Dear Walt, Loren, Wheelz, and mid-60s Buick lovers,
I bet the perpetrators are going to be in for quite a shock when the hi-dollar 'Chevelle SS' they thought they got turns out to be something that is going to be very difficult to get rid of.
It is interesting how a lower production and higher quality vehicle like our Buicks has less interest and overall top end value then the belly button cars.
Good for us in one way, not so in another.
Sadly it reminds us that part of the collector car game is nostalgia and what cars got
"remembered." Chevy and Ford so dominate the market that they shape popular culture in a way other brands fail to do. The difference between Chevy and GM has never been that large and it is growing smaller. My sister's 2009 Chevy Cobalt as a GM logo on the side and doesn't have a lot of Chevy branding. Does GM really believe in its divisions or not?
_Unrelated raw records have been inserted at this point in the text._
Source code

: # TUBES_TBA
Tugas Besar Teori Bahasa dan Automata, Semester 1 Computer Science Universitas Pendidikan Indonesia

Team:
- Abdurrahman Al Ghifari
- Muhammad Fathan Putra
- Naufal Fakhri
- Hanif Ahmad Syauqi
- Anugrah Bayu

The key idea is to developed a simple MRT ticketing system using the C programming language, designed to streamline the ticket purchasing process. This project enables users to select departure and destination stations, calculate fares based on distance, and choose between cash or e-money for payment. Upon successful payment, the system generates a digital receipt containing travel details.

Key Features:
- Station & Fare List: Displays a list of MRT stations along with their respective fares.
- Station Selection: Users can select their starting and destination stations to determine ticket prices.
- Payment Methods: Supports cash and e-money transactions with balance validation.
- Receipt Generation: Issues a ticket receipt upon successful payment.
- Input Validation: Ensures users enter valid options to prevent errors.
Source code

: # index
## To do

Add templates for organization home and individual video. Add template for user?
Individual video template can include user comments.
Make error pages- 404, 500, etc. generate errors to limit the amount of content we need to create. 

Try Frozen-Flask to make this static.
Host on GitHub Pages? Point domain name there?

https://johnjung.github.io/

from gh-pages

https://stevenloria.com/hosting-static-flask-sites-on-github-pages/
In the 1960s GM did want each division to find its market niche, but even then upper management wasn't being even-handed so that every division to seek out that niche. I suppose GM assumed that guys who started out poor and could only afford a Chevy would nonetheless
"gravitate" to a Buick if they were successful. Had this happened all GM divisions would have thrived. I think instead a sizeable fraction of first-time Chevy buyer would remain loyal to Chevy not just GM. People who switched brands might jump ship completely to Ford, Mopar, and the rest. So it took a rare bird to be loyal to a brand like Buick. There just aren't enough people with memories like that to drive the nostalgia about classic Buicks.
Strange how a bit of sociology ultimately drives the very hard-nosed business of car prices.